• [PROBLEM TO SOLVE] From the records below, extract only the lines running from the line with "### SetV3PrivprotoNil" to the line with "UnsetV3Privproto ensures that", both lines included, reproducing them exactly.

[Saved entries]
Content starts
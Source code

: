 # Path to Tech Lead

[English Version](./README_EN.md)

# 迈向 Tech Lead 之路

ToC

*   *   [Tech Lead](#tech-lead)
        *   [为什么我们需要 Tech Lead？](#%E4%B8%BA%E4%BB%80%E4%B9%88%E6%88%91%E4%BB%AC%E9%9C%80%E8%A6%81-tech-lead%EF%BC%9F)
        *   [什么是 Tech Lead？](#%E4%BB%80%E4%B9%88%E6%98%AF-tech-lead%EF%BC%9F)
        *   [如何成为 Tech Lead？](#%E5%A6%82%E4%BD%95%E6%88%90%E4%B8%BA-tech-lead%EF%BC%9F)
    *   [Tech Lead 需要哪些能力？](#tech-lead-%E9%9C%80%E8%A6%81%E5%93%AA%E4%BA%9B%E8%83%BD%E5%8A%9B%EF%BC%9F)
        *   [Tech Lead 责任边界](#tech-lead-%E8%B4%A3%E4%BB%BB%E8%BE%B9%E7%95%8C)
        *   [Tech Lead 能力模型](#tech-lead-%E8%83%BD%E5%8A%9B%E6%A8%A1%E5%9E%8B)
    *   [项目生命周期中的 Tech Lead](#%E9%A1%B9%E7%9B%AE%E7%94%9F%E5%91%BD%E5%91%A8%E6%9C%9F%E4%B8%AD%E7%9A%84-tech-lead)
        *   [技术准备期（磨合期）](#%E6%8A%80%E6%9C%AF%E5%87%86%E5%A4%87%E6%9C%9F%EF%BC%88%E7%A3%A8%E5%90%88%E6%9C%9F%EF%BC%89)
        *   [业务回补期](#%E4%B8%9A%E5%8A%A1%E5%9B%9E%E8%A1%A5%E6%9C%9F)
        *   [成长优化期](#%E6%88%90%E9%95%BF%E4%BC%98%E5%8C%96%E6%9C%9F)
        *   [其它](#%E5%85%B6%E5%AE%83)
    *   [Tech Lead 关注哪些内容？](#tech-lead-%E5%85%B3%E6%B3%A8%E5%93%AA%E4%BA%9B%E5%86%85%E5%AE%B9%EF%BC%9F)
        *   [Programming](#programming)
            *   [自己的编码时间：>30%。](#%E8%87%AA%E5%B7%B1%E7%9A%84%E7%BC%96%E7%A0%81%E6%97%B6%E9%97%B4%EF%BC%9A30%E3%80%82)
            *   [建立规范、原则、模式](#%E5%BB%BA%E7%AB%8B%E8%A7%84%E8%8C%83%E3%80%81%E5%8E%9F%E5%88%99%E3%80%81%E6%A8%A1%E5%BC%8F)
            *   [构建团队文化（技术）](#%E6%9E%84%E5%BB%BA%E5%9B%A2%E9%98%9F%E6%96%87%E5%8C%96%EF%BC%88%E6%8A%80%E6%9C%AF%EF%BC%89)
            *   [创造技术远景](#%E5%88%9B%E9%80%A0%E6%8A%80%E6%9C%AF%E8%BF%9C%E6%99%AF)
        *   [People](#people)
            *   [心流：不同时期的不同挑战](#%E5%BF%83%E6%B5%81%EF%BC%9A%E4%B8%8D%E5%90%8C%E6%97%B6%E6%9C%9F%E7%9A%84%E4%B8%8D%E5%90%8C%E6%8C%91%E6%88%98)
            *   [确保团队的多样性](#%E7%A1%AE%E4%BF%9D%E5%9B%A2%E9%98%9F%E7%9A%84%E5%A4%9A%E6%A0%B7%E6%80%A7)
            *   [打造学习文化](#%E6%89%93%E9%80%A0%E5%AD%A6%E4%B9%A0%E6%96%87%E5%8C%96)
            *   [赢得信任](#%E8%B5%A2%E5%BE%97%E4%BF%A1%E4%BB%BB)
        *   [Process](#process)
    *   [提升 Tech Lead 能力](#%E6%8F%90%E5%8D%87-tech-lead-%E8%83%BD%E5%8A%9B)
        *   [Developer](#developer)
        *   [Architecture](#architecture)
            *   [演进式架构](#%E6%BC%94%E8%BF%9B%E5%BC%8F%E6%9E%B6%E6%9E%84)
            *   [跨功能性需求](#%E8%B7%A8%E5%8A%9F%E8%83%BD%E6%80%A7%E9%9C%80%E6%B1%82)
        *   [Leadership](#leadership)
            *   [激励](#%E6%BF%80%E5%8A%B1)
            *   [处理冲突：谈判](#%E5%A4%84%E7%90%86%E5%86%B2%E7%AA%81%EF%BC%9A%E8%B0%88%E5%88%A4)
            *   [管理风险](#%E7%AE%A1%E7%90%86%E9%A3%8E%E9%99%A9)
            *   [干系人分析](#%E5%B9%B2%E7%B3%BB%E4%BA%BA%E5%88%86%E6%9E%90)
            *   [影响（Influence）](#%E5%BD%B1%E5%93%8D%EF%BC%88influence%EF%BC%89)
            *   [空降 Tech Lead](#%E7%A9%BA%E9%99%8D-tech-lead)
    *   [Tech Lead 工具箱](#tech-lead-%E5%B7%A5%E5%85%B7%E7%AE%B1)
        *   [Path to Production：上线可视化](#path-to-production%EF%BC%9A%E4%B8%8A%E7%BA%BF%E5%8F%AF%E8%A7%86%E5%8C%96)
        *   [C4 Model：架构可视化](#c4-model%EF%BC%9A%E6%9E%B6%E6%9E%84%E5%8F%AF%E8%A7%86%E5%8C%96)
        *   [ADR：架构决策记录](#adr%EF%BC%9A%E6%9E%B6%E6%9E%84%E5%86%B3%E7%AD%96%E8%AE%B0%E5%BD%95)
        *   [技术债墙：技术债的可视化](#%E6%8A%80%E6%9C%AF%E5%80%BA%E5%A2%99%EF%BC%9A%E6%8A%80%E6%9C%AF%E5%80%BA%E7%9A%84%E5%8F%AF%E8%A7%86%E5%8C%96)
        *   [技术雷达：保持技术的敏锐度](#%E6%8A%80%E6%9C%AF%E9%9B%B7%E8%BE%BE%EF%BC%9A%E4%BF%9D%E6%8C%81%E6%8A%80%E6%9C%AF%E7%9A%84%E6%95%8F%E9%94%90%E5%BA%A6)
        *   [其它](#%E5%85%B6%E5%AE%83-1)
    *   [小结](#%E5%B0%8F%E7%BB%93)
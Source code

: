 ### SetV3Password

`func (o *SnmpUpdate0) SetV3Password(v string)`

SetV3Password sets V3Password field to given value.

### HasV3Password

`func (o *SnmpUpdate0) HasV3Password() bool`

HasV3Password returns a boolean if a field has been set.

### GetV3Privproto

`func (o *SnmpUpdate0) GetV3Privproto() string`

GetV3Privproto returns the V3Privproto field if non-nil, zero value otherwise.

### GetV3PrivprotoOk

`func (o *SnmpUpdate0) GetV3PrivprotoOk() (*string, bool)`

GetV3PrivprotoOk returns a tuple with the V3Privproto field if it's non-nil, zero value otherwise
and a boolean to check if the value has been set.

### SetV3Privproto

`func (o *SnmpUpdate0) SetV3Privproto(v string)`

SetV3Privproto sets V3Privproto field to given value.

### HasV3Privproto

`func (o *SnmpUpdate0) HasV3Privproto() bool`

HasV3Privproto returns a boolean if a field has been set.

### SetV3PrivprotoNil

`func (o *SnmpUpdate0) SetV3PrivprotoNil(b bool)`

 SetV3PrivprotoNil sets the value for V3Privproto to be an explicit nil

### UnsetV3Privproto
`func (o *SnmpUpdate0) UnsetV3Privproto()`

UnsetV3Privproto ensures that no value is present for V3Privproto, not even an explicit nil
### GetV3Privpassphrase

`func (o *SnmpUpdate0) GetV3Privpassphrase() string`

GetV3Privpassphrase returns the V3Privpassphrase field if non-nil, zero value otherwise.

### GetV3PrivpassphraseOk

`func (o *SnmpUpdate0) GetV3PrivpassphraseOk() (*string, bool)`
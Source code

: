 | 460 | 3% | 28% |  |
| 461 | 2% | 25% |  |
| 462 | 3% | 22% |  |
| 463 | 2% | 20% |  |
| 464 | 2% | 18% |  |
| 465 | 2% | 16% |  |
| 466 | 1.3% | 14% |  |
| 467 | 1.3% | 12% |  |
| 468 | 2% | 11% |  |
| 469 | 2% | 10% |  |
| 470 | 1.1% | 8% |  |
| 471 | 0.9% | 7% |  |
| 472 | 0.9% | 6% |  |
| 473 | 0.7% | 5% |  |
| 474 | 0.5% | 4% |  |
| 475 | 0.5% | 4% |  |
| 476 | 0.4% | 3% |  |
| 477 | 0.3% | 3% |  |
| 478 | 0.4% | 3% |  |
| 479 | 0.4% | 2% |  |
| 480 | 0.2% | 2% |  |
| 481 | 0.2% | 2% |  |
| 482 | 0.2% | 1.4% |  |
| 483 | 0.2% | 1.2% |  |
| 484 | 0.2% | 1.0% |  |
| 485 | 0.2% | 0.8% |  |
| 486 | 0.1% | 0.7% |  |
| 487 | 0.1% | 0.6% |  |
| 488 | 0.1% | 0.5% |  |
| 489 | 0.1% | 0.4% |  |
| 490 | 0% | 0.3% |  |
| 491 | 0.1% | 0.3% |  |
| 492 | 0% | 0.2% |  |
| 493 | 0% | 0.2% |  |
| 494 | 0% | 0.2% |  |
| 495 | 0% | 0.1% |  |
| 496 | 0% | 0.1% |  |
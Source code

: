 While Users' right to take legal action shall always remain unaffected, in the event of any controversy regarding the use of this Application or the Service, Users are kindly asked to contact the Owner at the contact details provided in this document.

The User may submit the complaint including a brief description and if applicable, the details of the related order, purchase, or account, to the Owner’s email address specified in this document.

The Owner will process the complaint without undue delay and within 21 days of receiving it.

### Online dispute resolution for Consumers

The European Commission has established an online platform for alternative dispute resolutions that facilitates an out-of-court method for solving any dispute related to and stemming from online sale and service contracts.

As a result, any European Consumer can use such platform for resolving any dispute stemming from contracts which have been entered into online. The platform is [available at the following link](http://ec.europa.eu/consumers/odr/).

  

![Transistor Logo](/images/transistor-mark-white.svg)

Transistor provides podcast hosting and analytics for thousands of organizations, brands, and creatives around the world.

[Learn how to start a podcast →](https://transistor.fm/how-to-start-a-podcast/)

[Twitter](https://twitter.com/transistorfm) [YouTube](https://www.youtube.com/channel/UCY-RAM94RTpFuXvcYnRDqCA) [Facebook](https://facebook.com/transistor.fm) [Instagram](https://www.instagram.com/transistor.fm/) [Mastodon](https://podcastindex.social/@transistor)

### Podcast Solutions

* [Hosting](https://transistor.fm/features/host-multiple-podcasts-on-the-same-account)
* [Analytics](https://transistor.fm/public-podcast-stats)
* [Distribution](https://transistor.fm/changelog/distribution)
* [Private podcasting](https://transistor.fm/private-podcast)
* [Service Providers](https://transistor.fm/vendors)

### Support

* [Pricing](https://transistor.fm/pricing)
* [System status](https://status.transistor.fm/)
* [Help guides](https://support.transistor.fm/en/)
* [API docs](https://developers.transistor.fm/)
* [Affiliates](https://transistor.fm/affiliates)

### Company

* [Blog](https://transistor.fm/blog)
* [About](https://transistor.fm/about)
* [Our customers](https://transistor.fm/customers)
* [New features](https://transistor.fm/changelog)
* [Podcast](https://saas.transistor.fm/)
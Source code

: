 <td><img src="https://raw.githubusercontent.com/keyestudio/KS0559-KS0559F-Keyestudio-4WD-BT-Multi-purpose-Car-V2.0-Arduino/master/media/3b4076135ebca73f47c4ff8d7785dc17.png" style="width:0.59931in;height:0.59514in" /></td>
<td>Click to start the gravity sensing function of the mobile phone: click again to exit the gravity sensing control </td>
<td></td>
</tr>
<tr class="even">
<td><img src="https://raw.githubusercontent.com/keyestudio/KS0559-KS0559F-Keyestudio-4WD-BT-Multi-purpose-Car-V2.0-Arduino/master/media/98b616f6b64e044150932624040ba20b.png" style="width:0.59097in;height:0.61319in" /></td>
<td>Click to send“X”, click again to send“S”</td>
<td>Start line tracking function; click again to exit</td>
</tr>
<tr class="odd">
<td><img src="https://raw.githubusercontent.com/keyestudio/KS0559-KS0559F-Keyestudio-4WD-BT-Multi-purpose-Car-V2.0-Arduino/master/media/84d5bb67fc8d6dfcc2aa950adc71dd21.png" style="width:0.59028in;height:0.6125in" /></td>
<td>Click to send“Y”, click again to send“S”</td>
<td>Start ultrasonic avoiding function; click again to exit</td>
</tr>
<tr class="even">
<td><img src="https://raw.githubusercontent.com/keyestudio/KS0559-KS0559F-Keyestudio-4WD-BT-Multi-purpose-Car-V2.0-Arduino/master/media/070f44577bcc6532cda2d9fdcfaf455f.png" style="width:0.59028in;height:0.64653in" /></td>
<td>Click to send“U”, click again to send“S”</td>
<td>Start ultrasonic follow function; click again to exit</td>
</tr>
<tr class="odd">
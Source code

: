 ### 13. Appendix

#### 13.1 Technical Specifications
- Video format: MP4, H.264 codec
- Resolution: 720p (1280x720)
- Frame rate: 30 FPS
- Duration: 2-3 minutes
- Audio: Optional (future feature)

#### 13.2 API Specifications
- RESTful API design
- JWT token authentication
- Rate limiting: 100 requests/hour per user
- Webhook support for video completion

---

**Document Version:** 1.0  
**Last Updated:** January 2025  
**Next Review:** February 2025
Content ends
• [TASK RESPONSE]
### SetV3PrivprotoNil

`func (o *SnmpUpdate0) SetV3PrivprotoNil(b bool)`

 SetV3PrivprotoNil sets the value for V3Privproto to be an explicit nil

### UnsetV3Privproto
`func (o *SnmpUpdate0) UnsetV3Privproto()`

UnsetV3Privproto ensures that no value is present for V3Privproto, not even an explicit nil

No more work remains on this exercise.